Action item: Below is a listing with pictures in it. Copy it exactly without them.

####################

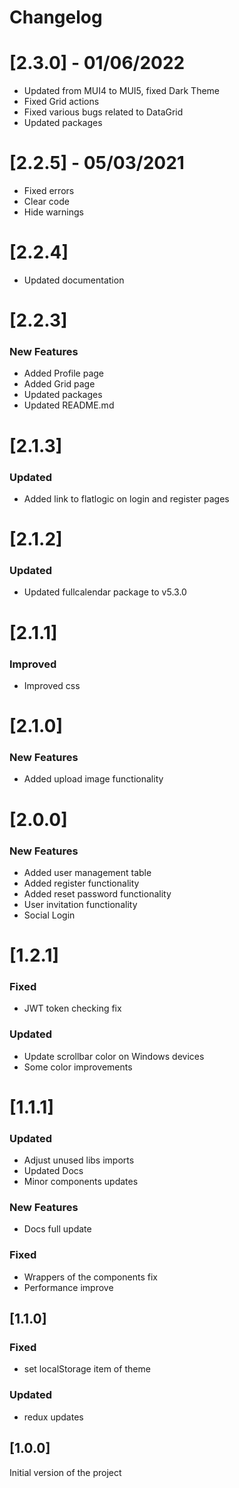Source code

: # Changelog

# [2.3.0] - 01/06/2022

- Updated from MUI4 to MUI5, fixed Dark Theme
- Fixed Grid actions
- Fixed various bugs related to DataGrid
- Updated packages

# [2.2.5] - 05/03/2021

- Fixed errors
- Clear code
- Hide warnings

# [2.2.4]

- Updated documentation

# [2.2.3]

### New Features
- Added Profile page
- Added Grid page
- Updated packages
- Updated README.md

# [2.1.3]

### Updated
- Added link to flatlogic on login and register pages

# [2.1.2]

### Updated
- Updated fullcalendar package to v5.3.0

# [2.1.1]

### Improved
- Improved css

# [2.1.0]

### New Features
- Added upload image functionality

# [2.0.0]

### New Features
- Added user management table
- Added register functionality
- Added reset password functionality
- User invitation functionality
- Social Login

# [1.2.1]

### Fixed
- JWT token checking fix

### Updated
- Update scrollbar color on Windows devices
- Some color improvements

# [1.1.1]

### Updated
- Adjust unused libs imports
- Updated Docs
- Minor components updates

### New Features
- Docs full update

### Fixed
- Wrappers of the components fix
- Performance improve

## [1.1.0]

### Fixed

- set localStorage item of theme

### Updated

- redux updates

## [1.0.0]

Initial version of the project
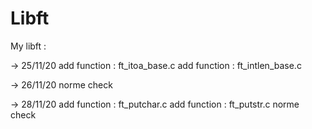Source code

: # Libft

My libft :

-> 25/11/20
add function : ft_itoa_base.c
add function : ft_intlen_base.c

-> 26/11/20
norme check

-> 28/11/20
add function : ft_putchar.c
add function : ft_putstr.c
norme check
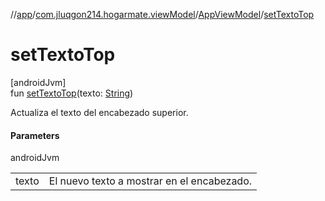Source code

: //[app](../../../index.md)/[com.jluqgon214.hogarmate.viewModel](../index.md)/[AppViewModel](index.md)/[setTextoTop](set-texto-top.md)

# setTextoTop

[androidJvm]\
fun [setTextoTop](set-texto-top.md)(texto: [String](https://kotlinlang.org/api/latest/jvm/stdlib/kotlin-stdlib/kotlin/-string/index.html))

Actualiza el texto del encabezado superior.

#### Parameters

androidJvm

| | |
|---|---|
| texto | El nuevo texto a mostrar en el encabezado. |
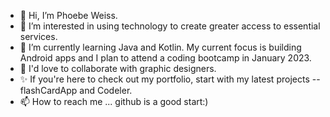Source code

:- 👋 Hi, I’m Phoebe Weiss.
- 👀 I’m interested in using technology to create greater access to essential services.
- 🌱 I’m currently learning Java and Kotlin. My current focus is building Android apps and I plan to attend a coding bootcamp in January 2023.
- 💞️ I'd love to collaborate with graphic designers.
- ✨ If you're here to check out my portfolio, start with my latest projects -- flashCardApp and Codeler.
- 📫 How to reach me ... github is a good start:)

<!---
phoebe0909/phoebe0909 is a ✨ special ✨ repository because its `README.md` (this file) appears on your GitHub profile.
You can click the Preview link to take a look at your changes.
--->
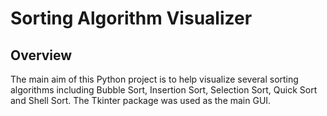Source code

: # Sorting Algorithm Visualizer

## Overview
The main aim of this Python project is to help visualize several sorting algorithms including Bubble Sort, Insertion Sort, Selection Sort, Quick Sort and Shell Sort. The Tkinter package was used as the main GUI. 
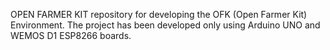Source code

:OPEN FARMER KIT
  repository for developing the OFK (Open Farmer Kit) Environment. 
  The project has been developed only using Arduino UNO and WEMOS D1 ESP8266 boards.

####################

Output:
Source code

: # Changelog

# [2.3.0] - 01/06/2022

- Updated from MUI4 to MUI5, fixed Dark Theme
- Fixed Grid actions
- Fixed various bugs related to DataGrid
- Updated packages

# [2.2.5] - 05/03/2021

- Fixed errors
- Clear code
- Hide warnings

# [2.2.4]

- Updated documentation

# [2.2.3]

### New Features
- Added Profile page
- Added Grid page
- Updated packages
- Updated README.md

# [2.1.3]

### Updated
- Added link to flatlogic on login and register pages

# [2.1.2]

### Updated
- Updated fullcalendar package to v5.3.0

# [2.1.1]

### Improved
- Improved css

# [2.1.0]

### New Features
- Added upload image functionality

# [2.0.0]

### New Features
- Added user management table
- Added register functionality
- Added reset password functionality
- User invitation functionality
- Social Login

# [1.2.1]

### Fixed
- JWT token checking fix

### Updated
- Update scrollbar color on Windows devices
- Some color improvements

# [1.1.1]

### Updated
- Adjust unused libs imports
- Updated Docs
- Minor components updates

### New Features
- Docs full update

### Fixed
- Wrappers of the components fix
- Performance improve

## [1.1.0]

### Fixed

- set localStorage item of theme

### Updated

- redux updates

## [1.0.0]

Initial version of the project
Source code

: # Libft

My libft :

-> 25/11/20
add function : ft_itoa_base.c
add function : ft_intlen_base.c

-> 26/11/20
norme check

-> 28/11/20
add function : ft_putchar.c
add function : ft_putstr.c
norme check
Source code

: //[app](../../../index.md)/[com.jluqgon214.hogarmate.viewModel](../index.md)/[AppViewModel](index.md)/[setTextoTop](set-texto-top.md)

# setTextoTop

[androidJvm]\
fun [setTextoTop](set-texto-top.md)(texto: [String](https://kotlinlang.org/api/latest/jvm/stdlib/kotlin-stdlib/kotlin/-string/index.html))

Actualiza el texto del encabezado superior.

#### Parameters

androidJvm

| | |
|---|---|
| texto | El nuevo texto a mostrar en el encabezado. |
Source code

:- 👋 Hi, I’m Phoebe Weiss.
- 👀 I’m interested in using technology to create greater access to essential services.
- 🌱 I’m currently learning Java and Kotlin. My current focus is building Android apps and I plan to attend a coding bootcamp in January 2023.
- 💞️ I'd love to collaborate with graphic designers.
- ✨ If you're here to check out my portfolio, start with my latest projects -- flashCardApp and Codeler.
- 📫 How to reach me ... github is a good start:)

<!---
phoebe0909/phoebe0909 is a ✨ special ✨ repository because its `README.md` (this file) appears on your GitHub profile.
You can click the Preview link to take a look at your changes.
--->
Source code

: # Sorting Algorithm Visualizer

## Overview
The main aim of this Python project is to help visualize several sorting algorithms including Bubble Sort, Insertion Sort, Selection Sort, Quick Sort and Shell Sort. The Tkinter package was used as the main GUI. 
Source code

:OPEN FARMER KIT
  repository for developing the OFK (Open Farmer Kit) Environment. 
  The project has been developed only using Arduino UNO and WEMOS D1 ESP8266 boards.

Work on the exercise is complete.